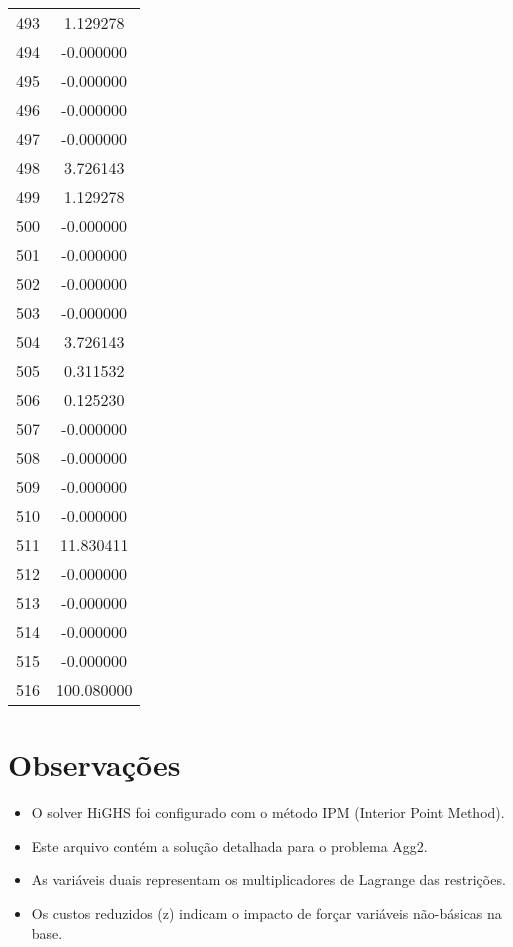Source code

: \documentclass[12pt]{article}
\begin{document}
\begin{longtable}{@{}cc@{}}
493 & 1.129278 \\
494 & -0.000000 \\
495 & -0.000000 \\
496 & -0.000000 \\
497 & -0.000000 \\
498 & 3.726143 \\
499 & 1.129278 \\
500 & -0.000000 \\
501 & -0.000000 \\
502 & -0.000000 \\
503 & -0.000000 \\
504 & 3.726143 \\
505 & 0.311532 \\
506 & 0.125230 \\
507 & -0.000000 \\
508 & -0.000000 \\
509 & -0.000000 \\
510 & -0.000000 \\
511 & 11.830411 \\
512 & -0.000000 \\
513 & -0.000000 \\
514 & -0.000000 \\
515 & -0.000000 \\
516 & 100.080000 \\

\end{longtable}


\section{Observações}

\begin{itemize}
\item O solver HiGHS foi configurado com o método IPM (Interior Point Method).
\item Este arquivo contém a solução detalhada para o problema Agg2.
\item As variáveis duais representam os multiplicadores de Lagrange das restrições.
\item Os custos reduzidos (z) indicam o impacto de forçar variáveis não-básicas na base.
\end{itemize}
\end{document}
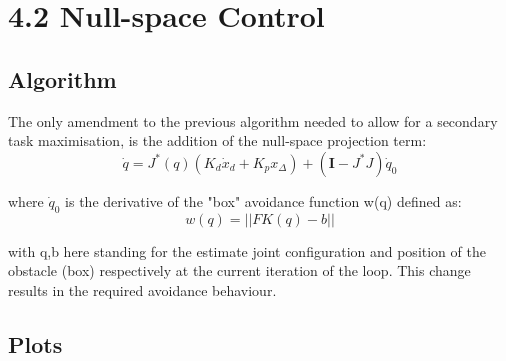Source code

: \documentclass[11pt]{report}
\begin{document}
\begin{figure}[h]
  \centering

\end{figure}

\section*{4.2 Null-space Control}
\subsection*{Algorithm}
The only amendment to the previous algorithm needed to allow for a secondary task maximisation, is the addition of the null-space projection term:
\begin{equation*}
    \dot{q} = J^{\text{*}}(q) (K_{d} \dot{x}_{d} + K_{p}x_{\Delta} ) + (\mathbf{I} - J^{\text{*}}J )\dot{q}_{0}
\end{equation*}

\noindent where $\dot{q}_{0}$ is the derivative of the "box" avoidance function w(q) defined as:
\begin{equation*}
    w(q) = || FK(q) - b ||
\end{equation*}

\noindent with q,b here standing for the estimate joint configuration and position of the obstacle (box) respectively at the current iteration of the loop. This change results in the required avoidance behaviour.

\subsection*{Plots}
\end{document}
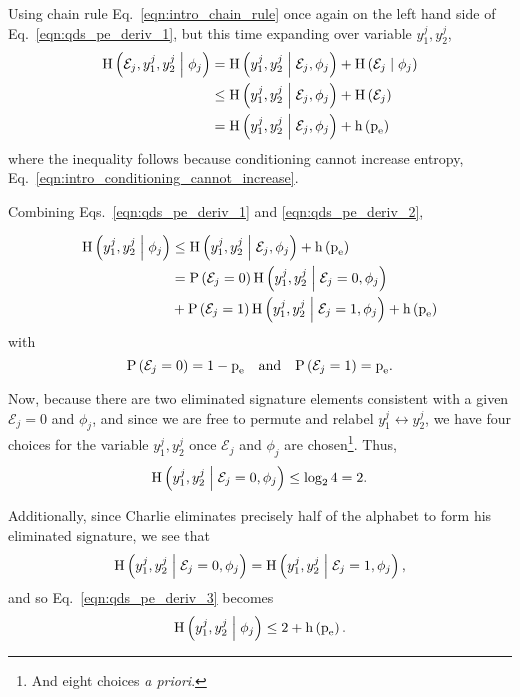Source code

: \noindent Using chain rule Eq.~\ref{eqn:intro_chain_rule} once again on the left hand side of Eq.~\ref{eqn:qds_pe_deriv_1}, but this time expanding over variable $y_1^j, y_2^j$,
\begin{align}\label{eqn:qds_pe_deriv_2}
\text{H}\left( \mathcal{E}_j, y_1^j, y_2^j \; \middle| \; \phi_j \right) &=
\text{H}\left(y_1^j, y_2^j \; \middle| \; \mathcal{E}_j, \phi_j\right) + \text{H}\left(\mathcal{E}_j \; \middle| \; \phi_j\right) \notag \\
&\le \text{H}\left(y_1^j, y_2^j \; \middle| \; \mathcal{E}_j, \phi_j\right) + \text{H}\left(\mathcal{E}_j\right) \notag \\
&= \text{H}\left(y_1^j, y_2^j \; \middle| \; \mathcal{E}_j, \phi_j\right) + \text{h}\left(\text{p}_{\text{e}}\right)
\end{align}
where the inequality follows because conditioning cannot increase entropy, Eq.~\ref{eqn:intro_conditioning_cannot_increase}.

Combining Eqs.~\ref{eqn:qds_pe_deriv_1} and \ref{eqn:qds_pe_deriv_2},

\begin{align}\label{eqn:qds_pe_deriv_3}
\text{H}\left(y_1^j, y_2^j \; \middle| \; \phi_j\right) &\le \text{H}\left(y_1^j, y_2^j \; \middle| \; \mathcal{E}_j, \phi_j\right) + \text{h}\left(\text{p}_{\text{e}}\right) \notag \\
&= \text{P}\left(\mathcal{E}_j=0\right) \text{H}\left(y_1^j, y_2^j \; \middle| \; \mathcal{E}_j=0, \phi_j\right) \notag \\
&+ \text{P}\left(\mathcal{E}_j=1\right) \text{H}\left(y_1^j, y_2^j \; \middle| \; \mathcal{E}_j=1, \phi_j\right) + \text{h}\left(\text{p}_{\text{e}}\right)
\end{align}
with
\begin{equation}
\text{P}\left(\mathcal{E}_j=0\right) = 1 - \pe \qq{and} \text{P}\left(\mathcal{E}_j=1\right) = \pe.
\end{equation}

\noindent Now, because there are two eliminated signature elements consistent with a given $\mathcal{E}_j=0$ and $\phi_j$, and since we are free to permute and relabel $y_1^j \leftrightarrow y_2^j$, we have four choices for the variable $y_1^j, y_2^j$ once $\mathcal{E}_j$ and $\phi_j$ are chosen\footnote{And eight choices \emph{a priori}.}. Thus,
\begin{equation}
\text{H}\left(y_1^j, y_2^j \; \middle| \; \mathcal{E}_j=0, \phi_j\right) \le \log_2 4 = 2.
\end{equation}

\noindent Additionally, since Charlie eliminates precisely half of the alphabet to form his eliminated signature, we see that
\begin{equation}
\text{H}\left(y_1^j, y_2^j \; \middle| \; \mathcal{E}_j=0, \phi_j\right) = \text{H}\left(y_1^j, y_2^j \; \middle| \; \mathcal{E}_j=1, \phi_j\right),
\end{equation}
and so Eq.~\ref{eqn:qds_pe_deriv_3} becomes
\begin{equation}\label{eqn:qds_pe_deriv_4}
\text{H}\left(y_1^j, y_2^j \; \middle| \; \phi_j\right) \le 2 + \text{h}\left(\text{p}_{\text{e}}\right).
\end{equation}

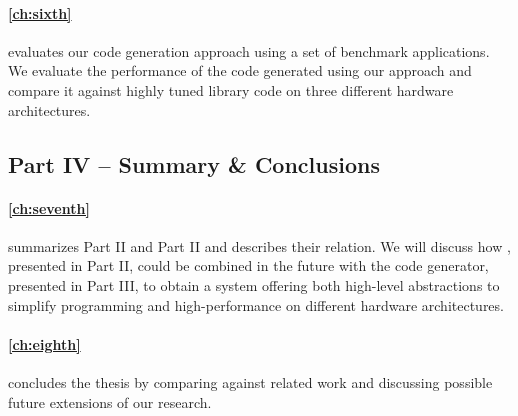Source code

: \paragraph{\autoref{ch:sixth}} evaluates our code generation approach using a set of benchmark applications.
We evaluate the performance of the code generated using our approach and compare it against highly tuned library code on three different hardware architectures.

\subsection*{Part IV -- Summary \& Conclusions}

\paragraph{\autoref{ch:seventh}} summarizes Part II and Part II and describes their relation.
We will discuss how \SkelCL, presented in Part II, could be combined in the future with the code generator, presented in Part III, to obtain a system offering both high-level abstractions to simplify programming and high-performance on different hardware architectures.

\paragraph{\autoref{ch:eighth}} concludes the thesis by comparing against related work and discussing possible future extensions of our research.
============
> What this task involves:
Which lines above include the string "where"? Show them.

> Reply:
\noindent where $\dot{q}_{0}$ is the derivative of the "box" avoidance function w(q) defined as:
where the inequality follows because conditioning cannot increase entropy, Eq.~\ref{eqn:intro_conditioning_cannot_increase}.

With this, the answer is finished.